Thrifty pastry habits
Back to my pastry habits: when I make scones there’s always a ’prestige’ shaped from the offcuts. When I make biscuits, there always a couple of completely misshapen, end ones. I stash a ball of dough too small for a pizza in the freezer for a future lunchtime tart. And I despair how puff pastry sheets are always slightly too large for two sausage rolls but not big enough for three.
So here’s my astonishingly thrifty snack, easy to make by a semi-skilled toddler. The puff pastry can be homemade, the rough puff which I recently discovered, or shop-bought ready rolled – no matter which, there will always be offcuts.
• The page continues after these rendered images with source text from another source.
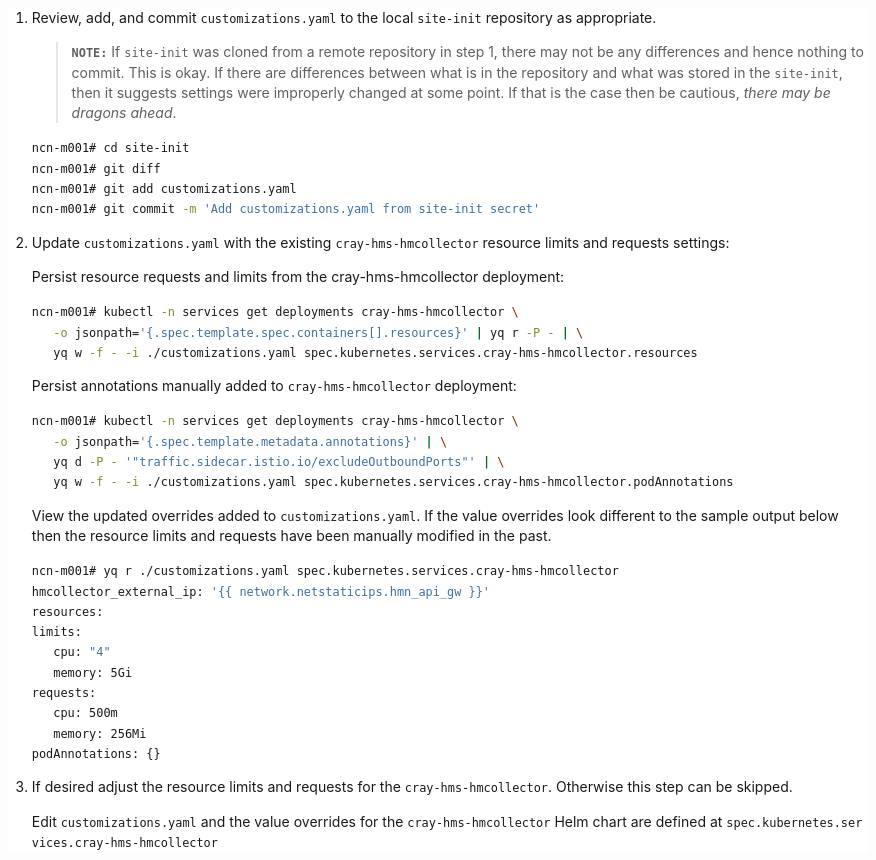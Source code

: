 1. Review, add, and commit `customizations.yaml` to the local `site-init`
   repository as appropriate.

   > **`NOTE:`** If `site-init` was cloned from a remote repository in step 1,
   > there may not be any differences and hence nothing to commit. This is
   > okay. If there are differences between what is in the repository and what
   > was stored in the `site-init`, then it suggests settings were improperly
   > changed at some point. If that is the case then be cautious, _there may be
   > dragons ahead_.

   ```bash
   ncn-m001# cd site-init
   ncn-m001# git diff
   ncn-m001# git add customizations.yaml
   ncn-m001# git commit -m 'Add customizations.yaml from site-init secret'
   ```

1. Update `customizations.yaml` with the existing `cray-hms-hmcollector` resource limits and requests settings:

   Persist resource requests and limits from the cray-hms-hmcollector deployment:
   ```bash
   ncn-m001# kubectl -n services get deployments cray-hms-hmcollector \
      -o jsonpath='{.spec.template.spec.containers[].resources}' | yq r -P - | \
      yq w -f - -i ./customizations.yaml spec.kubernetes.services.cray-hms-hmcollector.resources
   ```

   Persist annotations manually added to `cray-hms-hmcollector` deployment:
   ```bash
   ncn-m001# kubectl -n services get deployments cray-hms-hmcollector \
      -o jsonpath='{.spec.template.metadata.annotations}' | \
      yq d -P - '"traffic.sidecar.istio.io/excludeOutboundPorts"' | \
      yq w -f - -i ./customizations.yaml spec.kubernetes.services.cray-hms-hmcollector.podAnnotations
   ```

   View the updated overrides added to `customizations.yaml`. If the value overrides look different to the sample output below then the resource limits and requests have been manually modified in the past.
   ```bash
   ncn-m001# yq r ./customizations.yaml spec.kubernetes.services.cray-hms-hmcollector
   hmcollector_external_ip: '{{ network.netstaticips.hmn_api_gw }}'
   resources:
   limits:
      cpu: "4"
      memory: 5Gi
   requests:
      cpu: 500m
      memory: 256Mi
   podAnnotations: {}
   ```

1. If desired adjust the resource limits and requests for the `cray-hms-hmcollector`. Otherwise this step can be skipped.

   Edit `customizations.yaml` and the value overrides for the `cray-hms-hmcollector` Helm chart are defined at `spec.kubernetes.services.cray-hms-hmcollector`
If it’s a shapely rectangle, proceed as per recipe below but even if it’s a tangle of empty post-biscuit strips, you can use them as they are.
How to make the cinnamon sugar bites
Simply brush the pastry with egg white – and that’s another thing I scrupulously save and store in freezer bags – and sprinkle with coarse sugar flavoured with your favourite spice. I love cinnamon so it features here but cardamom, vanilla, lavender or citrus zest will serve the purpose as beautifully.
Once the pastry is generously sprinkled, cut or snip or tear it into tiny little bites, sit them sugared side up on the parchment, chill in the fridge for at least half an hour and bake.
It’s an absolutely great by-product. These bites were made on the occasion of puff pastry straws and you know? They were gone mega-quicker than the straws themselves.